Still, Uptown's success formula started with the coffee, specifically with the roasted beans. Indeed, owner Kelly tasted and rejected several blends from several roasters including the local ones, before finding Gavina Bros.' espresso roast. ``It's not just the roast, it's the beans,'' Kelly says, explaining that six different beans go into their blend. ``And it's not as dark as, say, the espresso blend at Starbucks.''

He says the medium blend with a medium roast is best because it has the richness and punch to stand up in a latte, and that's 60 percent of the Uptown's business. Kelly admits darker roasts are great for straight espresso (no milk).

Can Kelly shed any light on the clutch coffee has on this town? ``It's like everything else,'' he says, ``people here go for quality.'' They demand it in micro beers, fresh pasta, gourmet chocolate. And in the '70s Seattle had Starbucks and the Stewart Brothers to educate their palate about good coffee.

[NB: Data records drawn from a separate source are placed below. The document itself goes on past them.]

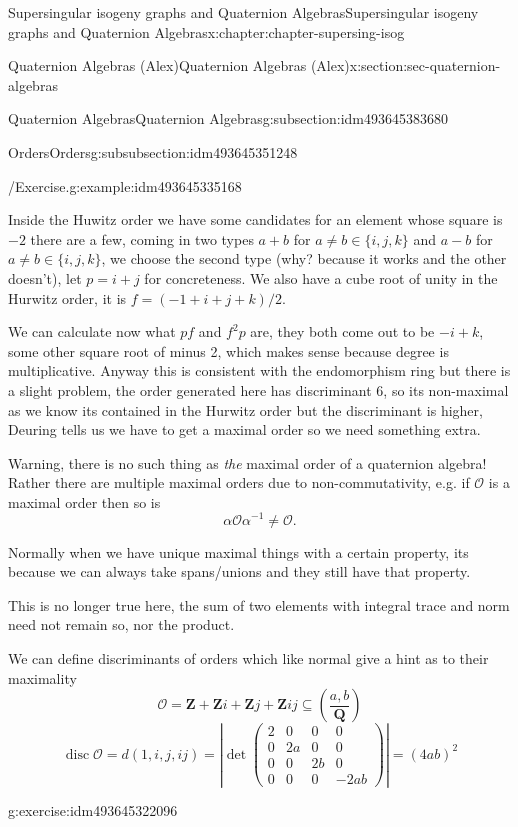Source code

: \documentclass[oneside,10pt,]{book}
\numberwithin{equation}{section}
\newcommand{\inv}{^{-1}}
\newcommand{\legendre}[2]{\left(\frac{#1}{#2}\right)}
\newcommand{\ZZ}{\mathbf{Z}}
\newcommand{\QQ}{\mathbf{Q}}
\newcommand{\ints}{\mathcal{O}}
\DeclareMathOperator{\disc}{disc}
\newcommand{\amp}{&}
\begin{document}
\begin{chapterptx}{Supersingular isogeny graphs and Quaternion Algebras}{}{Supersingular isogeny graphs and Quaternion Algebras}{}{}{x:chapter:chapter-supersing-isog}
\begin{sectionptx}{Quaternion Algebras (Alex)}{}{Quaternion Algebras (Alex)}{}{}{x:section:sec-quaternion-algebras}
\begin{subsectionptx}{Quaternion Algebras}{}{Quaternion Algebras}{}{}{g:subsection:idm493645383680}
\begin{subsubsectionptx}{Orders}{}{Orders}{}{}{g:subsubsection:idm493645351248}
\begin{example}{\slash{}Exercise.}{g:example:idm493645335168}
\par
Inside the Huwitz order we have some candidates for an element whose square is \(-2\) there are a few, coming in two types \(a+ b\) for \(a \ne b \in \{i,j,k\}\) and \(a-b\) for \(a\ne b\in \{i,j,k\}\), we choose the second type (why? because it works and the other doesn't), let \(p = i + j\) for concreteness. We also have a cube root of unity in the Hurwitz order, it is \(f = (-1 + i + j + k)/2\).%
\par
We can calculate now what \(pf\) and \(f^2 p\) are, they both come out to be \(- i + k\), some other square root of minus 2, which makes sense because degree is multiplicative. Anyway this is consistent with the endomorphism ring but there is a slight problem, the order generated here has discriminant \(6\), so its non-maximal as we know its contained in the Hurwitz order but the discriminant is higher, Deuring tells us we have to get a maximal order so we need something extra.%
\end{example}
Warning, there is no such thing as \emph{the} maximal order of a quaternion algebra! Rather there are multiple maximal orders due to non-commutativity, e.g. if \(\ints\) is a maximal order then so is%
\begin{equation*}
\alpha \ints \alpha\inv \ne \ints\text{.}
\end{equation*}
%
\par
Normally when we have unique maximal things with a certain property, its because we can always take spans\slash{}unions and they still have that property.%
\par
This is no longer true here, the sum of two elements with integral trace and norm need not remain so, nor the product.%
\par
We can define discriminants of orders which like normal give a hint as to their maximality%
\begin{equation*}
\ints = \ZZ + \ZZ i + \ZZ j + \ZZ ij \subseteq \legendre{a,b}{\QQ}
\end{equation*}
%
\begin{equation*}
\disc \ints  = d(1,i,j,ij) = \left| \det\begin{pmatrix} 2 \amp 0 \amp 0\amp 0 \\ 0 \amp 2a \amp 0 \amp 0 \\ 0 \amp 0 \amp 2b \amp 0 \\ 0 \amp 0 \amp 0 \amp -2ab\end{pmatrix}\right| = (4ab)^2
\end{equation*}
%
\begin{inlineexercise}{}{g:exercise:idm493645322096}%

\end{inlineexercise}
\end{subsubsectionptx}
\end{subsectionptx}
\end{sectionptx}
\end{chapterptx}
\end{document}
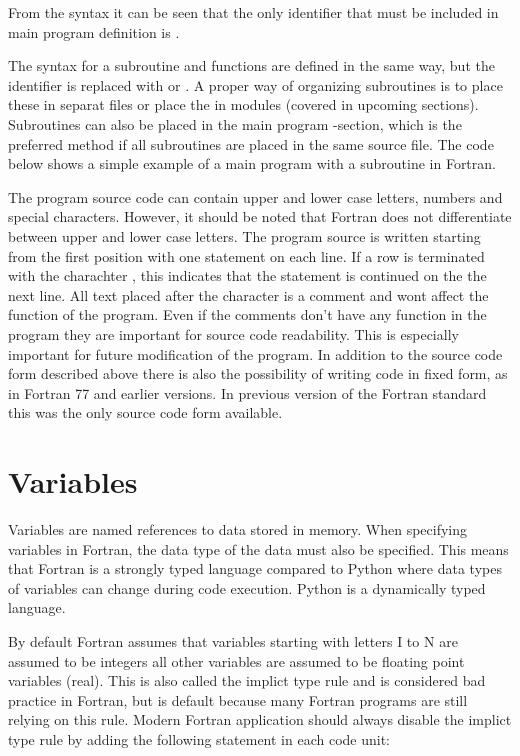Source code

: From the syntax it can be seen that the only identifier that must be included in main program definition is .

The syntax for a subroutine and functions are defined in the same way, but the  identifier is replaced with  or . A proper way of organizing subroutines is to place these in separat files or place the in modules (covered in upcoming sections). Subroutines can also be placed in the main program -section, which is the preferred method if all subroutines are placed in the same source file. The code below shows a simple example of a main program with a subroutine in Fortran.


The program source code can contain upper and lower case letters, numbers and special characters. However, it should be noted that Fortran does not differentiate between upper and lower case letters. The program source is written starting from the first position with one statement on each line. If a row is terminated with the charachter \foper{\&}, this indicates that the statement is continued on the the next line. All text placed after the character \foper{!} is a comment and wont affect the function of the program. Even if the comments don't have any function in the program they are important for source code readability. This is especially important for future modification of the program. In addition to the source code
form described above there is also the possibility of writing code in fixed form, as in Fortran 77 and earlier versions. In previous version of the Fortran standard this was the only source code form available.

\section{Variables}

Variables are named references to data stored in memory. When specifying variables in Fortran, the data type of the data must also be specified. This means that Fortran is a strongly typed language compared to Python where data types of variables can change during code execution. Python is a dynamically typed language.

By default Fortran assumes that variables starting with letters I to N are assumed to be integers all other variables are assumed to be floating point variables (real). This is also called the implict type rule and is considered bad practice in Fortran, but is default because many Fortran programs are still relying on this rule. Modern Fortran application should always disable the implict type rule by adding the following statement in each code unit:

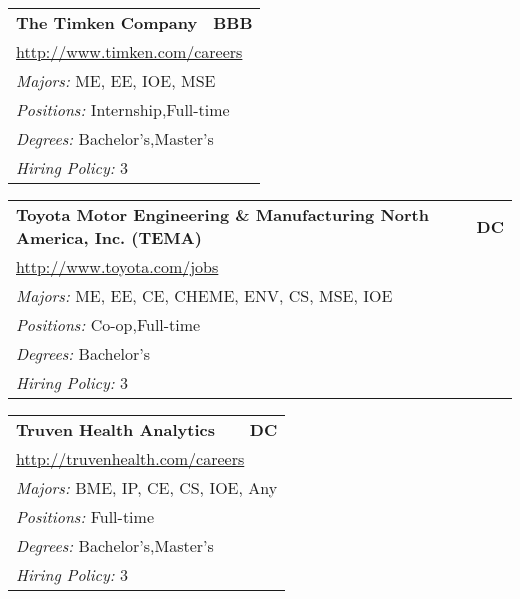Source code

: \documentclass[twoside]{article}
\begin{document}
\begin{center}
\begin{multicols}{3}
\begin{FlushLeft}
\begin{minipage}{\columnwidth}
\end{minipage}
 
\begin{minipage}{\columnwidth}\begin{tabularx}{.95\columnwidth}{Xr}
                 {\Large\bf The Timken Company} & {\Large\bf BBB}\\
    \multicolumn{2}{p{.95\columnwidth}}{\url{http://www.timken.com/careers}}\\
    \multicolumn{2}{p{.95\columnwidth}}{\emph{Majors:} ME, EE, IOE, MSE}\\
    \multicolumn{2}{p{.95\columnwidth}}{\emph{Positions:} Internship,Full-time}\\
    \multicolumn{2}{p{.95\columnwidth}}{\emph{Degrees:} Bachelor's,Master's}\\
    \multicolumn{2}{p{.95\columnwidth}}{\emph{Hiring Policy:} 3}\\
    \end{tabularx}
    
\end{minipage}
 
\begin{minipage}{\columnwidth}\begin{tabularx}{.95\columnwidth}{Xr}
                 {\Large\bf Toyota Motor Engineering \& Manufacturing North America, Inc. (TEMA)} & {\Large\bf DC}\\
    \multicolumn{2}{p{.95\columnwidth}}{\url{http://www.toyota.com/jobs}}\\
    \multicolumn{2}{p{.95\columnwidth}}{\emph{Majors:} ME, EE, CE, CHEME, ENV, CS, MSE, IOE}\\
    \multicolumn{2}{p{.95\columnwidth}}{\emph{Positions:} Co-op,Full-time}\\
    \multicolumn{2}{p{.95\columnwidth}}{\emph{Degrees:} Bachelor's}\\
    \multicolumn{2}{p{.95\columnwidth}}{\emph{Hiring Policy:} 3}\\
    \end{tabularx}
    
\end{minipage}
 
\begin{minipage}{\columnwidth}\begin{tabularx}{.95\columnwidth}{Xr}
                 {\Large\bf Truven Health Analytics} & {\Large\bf DC}\\
    \multicolumn{2}{p{.95\columnwidth}}{\url{http://truvenhealth.com/careers}}\\
    \multicolumn{2}{p{.95\columnwidth}}{\emph{Majors:} BME, IP, CE, CS, IOE, Any}\\
    \multicolumn{2}{p{.95\columnwidth}}{\emph{Positions:} Full-time}\\
    \multicolumn{2}{p{.95\columnwidth}}{\emph{Degrees:} Bachelor's,Master's}\\
    \multicolumn{2}{p{.95\columnwidth}}{\emph{Hiring Policy:} 3}\\
    \end{tabularx}
    

\end{minipage}
\end{FlushLeft}
\end{multicols}
\end{center}
\end{document}

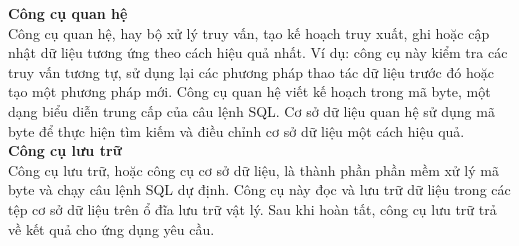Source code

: 
\hspace*{0.5cm}\textbf{Công cụ quan hệ}\\
\hspace*{0.5cm}Công cụ quan hệ, hay bộ xử lý truy vấn, tạo kế hoạch truy xuất, ghi hoặc cập nhật dữ liệu tương ứng theo cách hiệu quả nhất. Ví dụ: công cụ này kiểm tra các truy vấn tương tự, sử dụng lại các phương pháp thao tác dữ liệu trước đó hoặc tạo một phương pháp mới. Công cụ quan hệ viết kế hoạch trong mã byte, một dạng biểu diễn trung cấp của câu lệnh SQL. Cơ sở dữ liệu quan hệ sử dụng mã byte để thực hiện tìm kiếm và điều chỉnh cơ sở dữ liệu một cách hiệu quả.\\
\hspace*{0.5cm}\textbf{Công cụ lưu trữ}\\
\hspace*{0.5cm}Công cụ lưu trữ, hoặc công cụ cơ sở dữ liệu, là thành phần phần mềm xử lý mã byte và chạy câu lệnh SQL dự định. Công cụ này đọc và lưu trữ dữ liệu trong các tệp cơ sở dữ liệu trên ổ đĩa lưu trữ vật lý. Sau khi hoàn tất, công cụ lưu trữ trả về kết quả cho ứng dụng yêu cầu.
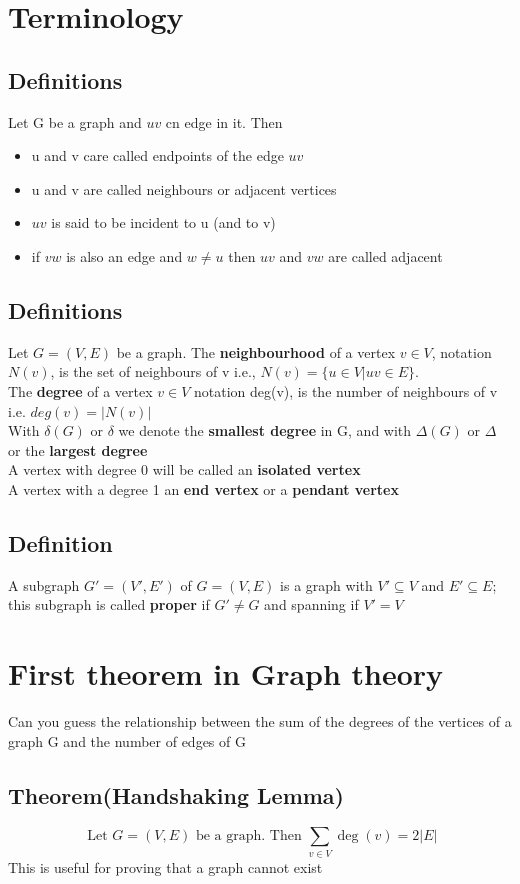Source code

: \documentclass{article}[18pt]
\begin{document}
\section{Terminology}
\subsection{Definitions}
Let G be a graph and $uv$ cn edge in it. Then
\begin{itemize}
	\item u and v care called endpoints of the edge $uv$
	\item u and v are called neighbours or adjacent vertices
	\item $uv$ is said to be incident to u (and to v)
	\item if $vw$ is also an edge and $w\neq u$ then $uv$ and $vw$ are called adjacent
\end{itemize}
\subsection{Definitions}
Let $G=(V,E)$ be a graph. The \textbf{neighbourhood} of a vertex $v\in V$, notation $N(v)$, is the set of neighbours of v i.e., $N(v)=\{ u\in V| uv\in E\}$.\\
The \textbf{degree} of a vertex $v\in V$ notation deg(v), is the number of neighbours of v i.e. $deg(v)=|N(v)|$\\
With $\delta(G)$ or $\delta$ we denote the \textbf{smallest degree} in G, and with $\Delta(G)$ or $\Delta$ or the \textbf{largest degree}\\
A vertex with degree 0 will be called an \textbf{isolated vertex}\\
A vertex with a degree 1 an \textbf{end vertex} or a \textbf{pendant vertex}
\subsection{Definition}
A subgraph $G'=(V',E')$ of $G=(V,E)$ is a graph with $V'\subseteq V$ and $E'\subseteq E$; this subgraph is called \textbf{proper} if $G'\neq G$ and spanning if $V'=V$
\section{First theorem in Graph theory}
Can you guess the relationship between the sum of the degrees of the vertices of a graph G and the number of edges of G
\subsection{Theorem(Handshaking Lemma)}
$$\text { Let } G = ( V , E ) \text { be a graph. Then } \sum _ { v \in V } \operatorname { deg } ( v ) = 2 | E |$$
This is useful for proving that a graph cannot exist
\end{document}
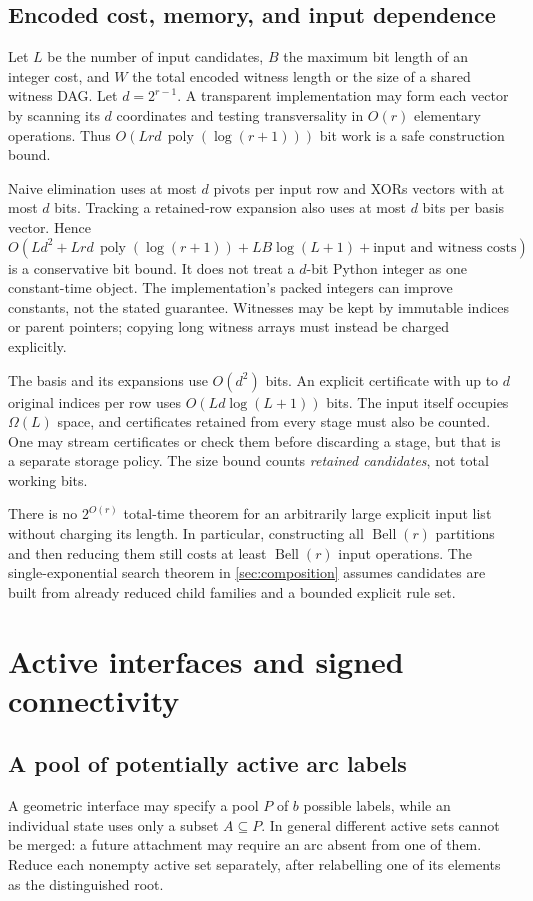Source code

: \documentclass[11pt,a4paper]{article}
\theoremstyle{definition}
\theoremstyle{remark}
\newcommand{\Bell}{\operatorname{Bell}}
\newcommand{\poly}{\operatorname{poly}}
\begin{document}
\subsection{Encoded cost, memory, and input dependence}\label{sub:cost}
Let $L$ be the number of input candidates, $B$ the maximum bit length of an integer
cost, and $W$ the total encoded witness length or the size of a shared witness DAG.
Let $d=2^{r-1}$. A transparent implementation may form each vector by scanning its
$d$ coordinates and testing transversality in $O(r)$ elementary operations. Thus
$O(Lrd\,\poly(\log(r+1)))$ bit work is a safe construction bound.

Naive elimination uses at most $d$ pivots per input row and XORs vectors with at most
$d$ bits. Tracking a retained-row expansion also uses at most $d$ bits per basis
vector. Hence
\begin{equation}
 O\!\left(Ld^2+Lrd\,\poly(\log(r+1))
       +LB\log(L+1)+\text{input and witness costs}\right)
 \label{eq:kernel-cost}
\end{equation}
is a conservative bit bound. It does not treat a $d$-bit Python integer as one
constant-time object. The implementation's packed integers can improve constants,
not the stated guarantee. Witnesses may be kept by immutable indices or parent pointers;
copying long witness arrays must instead be charged explicitly.

The basis and its expansions use $O(d^2)$ bits. An explicit certificate with up to
$d$ original indices per row uses $O(Ld\log(L+1))$ bits. The input itself occupies
$\Omega(L)$ space, and certificates retained from every stage must also be counted.
One may stream certificates or check them before discarding a stage, but that is a
separate storage policy. The size bound counts \emph{retained candidates}, not total
working bits.

There is no $2^{O(r)}$ total-time theorem for an arbitrarily large explicit input list
without charging its length. In particular, constructing all $\Bell(r)$ partitions
and then reducing them still costs at least $\Bell(r)$ input operations. The
single-exponential search theorem in \cref{sec:composition} assumes candidates are
built from already reduced child families and a bounded explicit rule set.

\section{Active interfaces and signed connectivity}\label{sec:extensions}
\subsection{A pool of potentially active arc labels}
A geometric interface may specify a pool $P$ of $b$ possible labels, while an individual
state uses only a subset $A\subseteq P$. In general different active sets cannot be
merged: a future attachment may require an arc absent from one of them. Reduce each
nonempty active set separately, after relabelling one of its elements as the distinguished
root.
\end{document}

Gimme a double-tall, No. 2 foam.

Runners-up:

Harvard Espresso. 810 E. Roy on Capitol Hill across the street from Harvard Exit Theater, Seattle. 323-7598. Owners Michael J. Lyons and Everett K. Patterson import coffee from a roaster in Vancouver, B.C., called Coloiera (a family name). The shop draws from the eclectic Broadway/Cornish scene. Single latte: $1.30; $1.05 for students.

Torrefazione Italia. 320 Occidental Ave. S. Seattle. 624-5773. Torrefazione, in Italian, means ``place where coffee is roasted.'' And that's just what Umberto Bizzarri used to do in this shop; now he does his roasting in a warehouse location. This new, small darling of Seattle roasters offers strong and distinctive espresso drinks using its Perugia blend. A second shop is at 622 Olive Way, where year round they sell the ultimate in cold coffee drinks, the Granita: a slightly sweetened latte Slurpee, $2. Single latte $1.25.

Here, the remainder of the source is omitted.